Processing your data

If you have successfully planned for the data collection phase, you will likely find your initial decision making will save some time and thinking as you consider processing your data. Data processing occurs for a number of reasons. Perhaps your raw data contains sensitive information such as identifiable demographics or private information. Maybe the data is in a proprietary format, and needs to be exported into another format. It could be that your data set is not very useful in answering your research question without extensive algorithmic computation. Any of these cases would involve processing or changing your data in some way or another. Data processing might include:

  • summarizing data (e.g. word frequency analysis on large text corpus)
  • aggregating data (e.g. joining images with geospatial coordinates)
  • validation and quality check (e.g. flagging possible outliers or errors)
  • cleaning data (e.g. removing outliers or desensitizing private records)
  • tabulation/analysis/mining (e.g. resetting data into a summarized or altered set)

Plan for it!

An effective data management plan will describe any extensive processing that data might incur during research. It is important to indicate how you will document such changes to your data. Oftentimes events that change data can be recorded using metadata fields, but other times it may be more effective to fully document changes in supplemental text files. A very large research project may invoke modeling diagrams to communicate these changes to team members.
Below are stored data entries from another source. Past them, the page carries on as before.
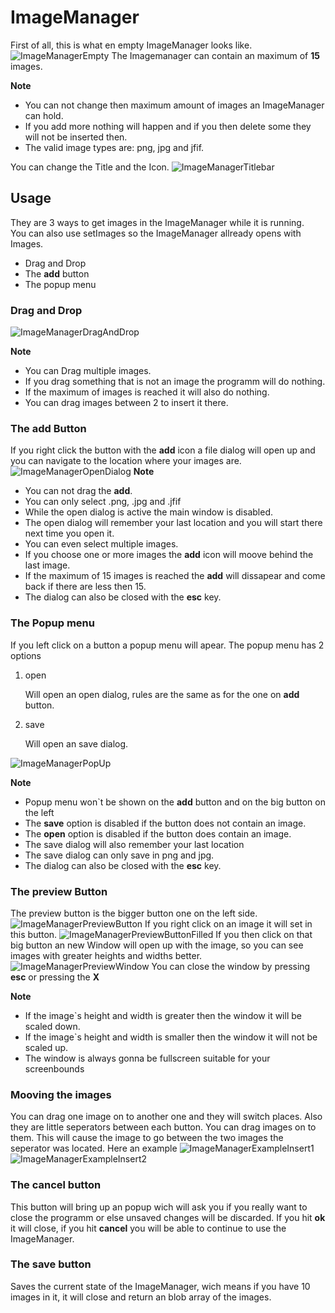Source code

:  # ImageManager

First of all, this is what en empty ImageManager looks like.
![ImageManagerEmpty](https://raw.githubusercontent.com/BBj-Plugins/ImageManager/master/docs/screenshots/ImageManagerEmpty.PNG)
The Imagemanager can contain an maximum of **15** images.


**Note**
- You can not change then maximum amount of images an ImageManager can hold.
- If you add more nothing will happen and if you then delete some they will not be inserted then.
- The valid image types are: png, jpg and jfif.
 
You can change the Title and the Icon.
![ImageManagerTitlebar](https://raw.githubusercontent.com/BBj-Plugins/ImageManager/master/docs/screenshots/ImageManagerTitlebar.PNG)

 ## Usage 
They are 3 ways to get images in the ImageManager while it is running. <br>
You can also use setImages so the ImageManager allready opens with Images.

- Drag and Drop
- The **add** button
- The popup menu
 
 ### Drag and Drop
![ImageManagerDragAndDrop](https://raw.githubusercontent.com/BBj-Plugins/ImageManager/master/docs/screenshots/ImageManagerDragAndDrop.jpg)

**Note**

- You can Drag multiple images.
- If you drag something that is not an image the programm will do nothing.
- If the maximum of images is reached it will also do nothing.
- You can drag images between 2 to insert it there.


 ### The **add** Button  
If you right click the button with the **add** icon a file dialog will open up and you can navigate to the location where your images are. 
![ImageManagerOpenDialog](https://raw.githubusercontent.com/BBj-Plugins/ImageManager/master/docs/screenshots/ImageManagerOpenDialog.PNG)
**Note** 



- You can not drag the **add**.
- You can only select .png, .jpg and .jfif
- While the open dialog is active the main window is disabled.
- The open dialog will remember your last location and you will start there next time you open it.
- You can even select multiple images.
- If you choose one or more images the **add** icon will moove behind the last image.
- If the maximum of 15 images is reached the **add** will dissapear and come back if there are less then 15.
- The dialog can also be closed with the **esc** key.


 ### The Popup menu
If you left click on a button a popup menu will apear.
The popup menu has 2 options


1. open


	Will open an open dialog, rules are the same as for the one on **add** button.
2. save


	Will open an save dialog.

 
![ImageManagerPopUp](https://raw.githubusercontent.com/BBj-Plugins/ImageManager/master/docs/screenshots/ImageManagerPopUp.jpg)

**Note**



- Popup menu won`t be shown on the **add** button and on the big button on the left
- The **save** option is disabled if the button does not contain an image.
- The **open** option is disabled if the button does contain an image.
- The save dialog will also remember your last location
- The save dialog can only save in png and jpg.
- The dialog can also be closed with the **esc** key.


 ### The preview Button
The preview button is the bigger button one on the left side.
![ImageManagerPreviewButton](https://raw.githubusercontent.com/BBj-Plugins/ImageManager/master/docs/screenshots/ImageManagerPreviewButton.jpg)
If you right click on an image it will set in this button.
![ImageManagerPreviewButtonFilled](https://raw.githubusercontent.com/BBj-Plugins/ImageManager/master/docs/screenshots/ImageManagerPreviewButtonFilled.jpg)
If you then click on that big button an new Window will open up with the image, so you can see images with greater heights and widths better.
![ImageManagerPreviewWindow](https://raw.githubusercontent.com/BBj-Plugins/ImageManager/master/docs/screenshots/ImageManagerPreviewWindow.jpg)
You can close the window by pressing **esc** or pressing the **X**

**Note** 



- If the image`s height and width is greater then the window it will be scaled down. 
- If the image`s height and width is smaller then the window it will not be scaled up. 
- The window is always gonna be fullscreen suitable for your screenbounds

 
 ### Mooving the images
You can drag one image on to another one and they will switch places.
Also they are little seperators between each button. You can drag images on to them. 
This will cause the image to go between the two images the seperator was located.
Here an example
![ImageManagerExampleInsert1](https://raw.githubusercontent.com/BBj-Plugins/ImageManager/master/docs/screenshots/ImageManagerExampleInsert1.jpg)
![ImageManagerExampleInsert2](https://raw.githubusercontent.com/BBj-Plugins/ImageManager/master/docs/screenshots/ImageManagerExampleInsert2.jpg)

 ### The cancel button
This button will bring up an popup wich will ask you if you really want to close the programm or else unsaved changes will be discarded.
If you hit **ok** it will close, if you hit **cancel** you will be able to continue to use the ImageManager.

 ### The save button 
Saves the current state of the ImageManager, wich means if you have 10 images in it, it will close and return an blob array of the images.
A smaller project may follow a research charter that outlines the processing activities.

Workflow Documentation

Methods:

Methodology documentation may take the form of a text document and should record personnel, methods, transactions and other particulars of your research process. A data management plan does not need this level of detail, but it should indicate how the researchers will document their workflow. Making sure the steps are documented is good practice and will potentially save time as oftentimes workflow descriptions find their ways into the methods section of research papers. Keep this file in the same directory as your data.

Processing:

Processing documentation should be more granular than your methodology documentation, and may include code commentary, example scripts, or example input and outputs. A common method of documenting the processing of data is to include in-line commentary of code, and to include those scripts as a component of your project documentation. A data management plan should indicate how code or scripts will be described using project documentation.